INSTRUCTIONS TO FOLLOW: Transcribe only part of the material below: the lines from the one containing "procedure to select" through the one containing "We would like", inclusive, exactly as written.
+ + + + +
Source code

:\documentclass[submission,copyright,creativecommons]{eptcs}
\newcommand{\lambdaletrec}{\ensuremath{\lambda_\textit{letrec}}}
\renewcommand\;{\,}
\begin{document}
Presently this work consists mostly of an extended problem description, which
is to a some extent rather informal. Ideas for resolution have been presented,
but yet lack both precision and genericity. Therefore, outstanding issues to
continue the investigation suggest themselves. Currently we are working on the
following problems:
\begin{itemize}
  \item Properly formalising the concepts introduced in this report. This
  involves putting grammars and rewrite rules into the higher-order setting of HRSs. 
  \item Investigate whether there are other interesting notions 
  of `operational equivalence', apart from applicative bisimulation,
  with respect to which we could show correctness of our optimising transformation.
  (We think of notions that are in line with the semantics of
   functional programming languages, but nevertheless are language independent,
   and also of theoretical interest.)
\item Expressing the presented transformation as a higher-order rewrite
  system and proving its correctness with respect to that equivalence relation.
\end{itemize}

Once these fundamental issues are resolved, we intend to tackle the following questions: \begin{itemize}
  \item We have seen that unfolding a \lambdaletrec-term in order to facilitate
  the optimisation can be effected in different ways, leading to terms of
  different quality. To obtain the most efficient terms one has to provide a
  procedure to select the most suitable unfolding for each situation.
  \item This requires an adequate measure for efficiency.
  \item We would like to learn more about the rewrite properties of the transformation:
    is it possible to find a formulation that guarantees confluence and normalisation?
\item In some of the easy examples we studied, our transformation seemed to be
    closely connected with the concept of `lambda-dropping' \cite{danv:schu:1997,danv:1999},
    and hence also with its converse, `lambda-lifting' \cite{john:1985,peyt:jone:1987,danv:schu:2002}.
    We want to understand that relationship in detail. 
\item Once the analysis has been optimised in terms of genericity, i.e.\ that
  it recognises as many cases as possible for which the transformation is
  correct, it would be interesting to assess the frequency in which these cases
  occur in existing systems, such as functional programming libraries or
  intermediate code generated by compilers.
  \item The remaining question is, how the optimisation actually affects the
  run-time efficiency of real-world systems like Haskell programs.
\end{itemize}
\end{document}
+ + + + +
ANSWER TO THE PROBLEM:
  procedure to select the most suitable unfolding for each situation.
  \item This requires an adequate measure for efficiency.
  \item We would like to learn more about the rewrite properties of the transformation:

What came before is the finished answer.